A dead-letter queue (DLQ), sometimes referred to as an undelivered-message queue, is a holding queue for messages that cannot be delivered to their destination queues, for example because the queue does not exist, or because it is full. Dead-letter queues are also used at the sending end of a channel, for data-conversion errors.. Every queue manager in a network typically has a local queue to be used as a dead-letter queue so that messages that cannot be delivered to their correct destination can be stored for later retrieval.
Messages can be put on the DLQ by queue managers, message channel agents (MCAs), and applications. All messages on the DLQ must be prefixed with a dead-letter header structure, MQDLH. The Reason field of the MQDLH structure contains a reason code that identifies why the message is on the DLQ.

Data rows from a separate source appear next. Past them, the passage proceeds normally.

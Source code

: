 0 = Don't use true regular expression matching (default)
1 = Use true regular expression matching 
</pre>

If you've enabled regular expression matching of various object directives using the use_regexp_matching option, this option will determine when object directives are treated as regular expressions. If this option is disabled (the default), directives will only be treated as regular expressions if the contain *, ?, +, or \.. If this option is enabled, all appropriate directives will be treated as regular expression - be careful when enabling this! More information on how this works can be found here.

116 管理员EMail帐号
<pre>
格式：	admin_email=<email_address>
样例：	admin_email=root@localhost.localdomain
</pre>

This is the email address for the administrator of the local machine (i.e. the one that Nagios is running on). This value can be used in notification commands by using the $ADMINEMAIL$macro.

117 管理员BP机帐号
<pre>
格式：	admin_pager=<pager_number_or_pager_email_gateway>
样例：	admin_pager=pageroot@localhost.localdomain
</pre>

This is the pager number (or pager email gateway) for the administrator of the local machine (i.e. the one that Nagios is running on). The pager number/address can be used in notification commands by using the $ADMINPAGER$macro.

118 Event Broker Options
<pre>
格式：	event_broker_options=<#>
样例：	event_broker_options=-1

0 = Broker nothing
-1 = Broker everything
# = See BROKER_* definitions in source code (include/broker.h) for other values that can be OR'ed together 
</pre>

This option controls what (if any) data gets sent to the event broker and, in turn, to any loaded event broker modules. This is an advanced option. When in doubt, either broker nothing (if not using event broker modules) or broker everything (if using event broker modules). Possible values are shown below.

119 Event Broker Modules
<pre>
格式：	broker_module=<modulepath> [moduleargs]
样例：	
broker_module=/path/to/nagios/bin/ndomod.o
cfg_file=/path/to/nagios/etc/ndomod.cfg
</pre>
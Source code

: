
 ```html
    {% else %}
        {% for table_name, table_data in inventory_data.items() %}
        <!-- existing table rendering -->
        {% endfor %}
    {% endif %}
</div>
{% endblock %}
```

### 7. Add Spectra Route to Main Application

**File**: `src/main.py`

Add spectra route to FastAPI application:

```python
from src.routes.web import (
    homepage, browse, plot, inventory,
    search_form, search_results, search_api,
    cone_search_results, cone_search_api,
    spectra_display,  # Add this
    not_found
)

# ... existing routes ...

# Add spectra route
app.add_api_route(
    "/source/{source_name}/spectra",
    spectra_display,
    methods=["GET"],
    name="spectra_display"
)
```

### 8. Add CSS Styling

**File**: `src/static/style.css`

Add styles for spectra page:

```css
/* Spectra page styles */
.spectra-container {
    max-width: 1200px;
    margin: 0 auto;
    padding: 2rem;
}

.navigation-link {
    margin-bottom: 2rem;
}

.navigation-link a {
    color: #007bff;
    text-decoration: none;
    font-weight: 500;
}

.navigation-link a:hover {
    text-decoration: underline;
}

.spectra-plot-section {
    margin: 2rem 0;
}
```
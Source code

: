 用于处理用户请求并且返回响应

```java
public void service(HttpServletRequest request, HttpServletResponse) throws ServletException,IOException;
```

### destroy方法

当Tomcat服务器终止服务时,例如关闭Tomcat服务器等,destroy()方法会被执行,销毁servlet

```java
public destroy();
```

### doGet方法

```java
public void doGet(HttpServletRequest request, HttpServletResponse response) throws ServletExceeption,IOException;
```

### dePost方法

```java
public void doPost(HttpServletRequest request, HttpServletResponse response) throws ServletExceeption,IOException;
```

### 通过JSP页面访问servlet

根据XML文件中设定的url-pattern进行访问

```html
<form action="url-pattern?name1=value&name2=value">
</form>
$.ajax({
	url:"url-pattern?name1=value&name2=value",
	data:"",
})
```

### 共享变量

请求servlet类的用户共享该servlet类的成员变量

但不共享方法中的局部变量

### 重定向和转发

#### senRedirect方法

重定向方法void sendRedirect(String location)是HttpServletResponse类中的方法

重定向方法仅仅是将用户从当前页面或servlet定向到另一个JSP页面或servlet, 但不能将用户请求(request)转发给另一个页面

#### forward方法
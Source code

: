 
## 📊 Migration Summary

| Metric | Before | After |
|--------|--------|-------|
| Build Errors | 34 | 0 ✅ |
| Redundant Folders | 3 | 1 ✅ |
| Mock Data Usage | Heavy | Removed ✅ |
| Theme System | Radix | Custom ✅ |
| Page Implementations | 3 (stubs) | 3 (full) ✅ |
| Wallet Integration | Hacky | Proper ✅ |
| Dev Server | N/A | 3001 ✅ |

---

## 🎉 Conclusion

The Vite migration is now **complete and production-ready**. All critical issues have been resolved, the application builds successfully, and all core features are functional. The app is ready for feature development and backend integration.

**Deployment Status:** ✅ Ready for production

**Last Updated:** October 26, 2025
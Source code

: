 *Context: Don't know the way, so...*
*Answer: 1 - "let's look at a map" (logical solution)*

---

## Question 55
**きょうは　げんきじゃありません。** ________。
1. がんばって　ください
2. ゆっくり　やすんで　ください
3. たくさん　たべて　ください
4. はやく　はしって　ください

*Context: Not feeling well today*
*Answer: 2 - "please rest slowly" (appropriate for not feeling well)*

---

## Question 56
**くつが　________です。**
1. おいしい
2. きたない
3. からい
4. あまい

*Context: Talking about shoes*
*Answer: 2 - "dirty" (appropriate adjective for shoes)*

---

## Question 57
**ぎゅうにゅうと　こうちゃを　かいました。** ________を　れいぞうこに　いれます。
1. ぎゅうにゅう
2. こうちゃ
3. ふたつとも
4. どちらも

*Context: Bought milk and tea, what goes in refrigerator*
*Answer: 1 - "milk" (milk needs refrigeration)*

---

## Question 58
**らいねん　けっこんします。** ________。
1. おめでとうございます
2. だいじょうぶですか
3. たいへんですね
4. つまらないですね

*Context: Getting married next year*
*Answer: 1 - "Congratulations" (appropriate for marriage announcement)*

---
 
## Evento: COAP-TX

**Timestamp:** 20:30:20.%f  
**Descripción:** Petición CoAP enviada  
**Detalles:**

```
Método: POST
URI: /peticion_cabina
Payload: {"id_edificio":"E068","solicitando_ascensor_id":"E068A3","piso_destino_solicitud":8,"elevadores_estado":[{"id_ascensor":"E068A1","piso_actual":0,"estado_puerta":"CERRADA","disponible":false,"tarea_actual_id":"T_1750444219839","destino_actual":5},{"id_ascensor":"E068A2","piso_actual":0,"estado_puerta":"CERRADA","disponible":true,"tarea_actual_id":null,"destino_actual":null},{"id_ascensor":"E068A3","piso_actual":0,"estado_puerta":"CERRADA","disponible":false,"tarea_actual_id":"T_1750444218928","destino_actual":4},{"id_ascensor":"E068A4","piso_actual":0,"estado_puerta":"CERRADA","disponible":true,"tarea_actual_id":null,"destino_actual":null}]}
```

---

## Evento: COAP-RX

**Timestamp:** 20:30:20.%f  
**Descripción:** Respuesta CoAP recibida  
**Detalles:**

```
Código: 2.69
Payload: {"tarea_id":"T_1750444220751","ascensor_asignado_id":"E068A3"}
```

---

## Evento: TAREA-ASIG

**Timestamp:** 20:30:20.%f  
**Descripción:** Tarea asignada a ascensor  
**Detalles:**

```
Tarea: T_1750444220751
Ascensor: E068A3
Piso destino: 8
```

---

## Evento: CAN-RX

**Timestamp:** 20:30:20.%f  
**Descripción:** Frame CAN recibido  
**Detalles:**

We should typically define a dead-letter queue for each queue manager. If we do not, and the MCA is unable to put a message, it is left on the transmission queue and the channel is stopped. Also, if fast, non-persistent messages (see Fast, nonpersistent messages ) cannot be delivered, and no dead-letter queue exists on the target system, these messages are discarded.
However, using dead-letter queues can affect the sequence in which messages are delivered, and so you might choose not to use them.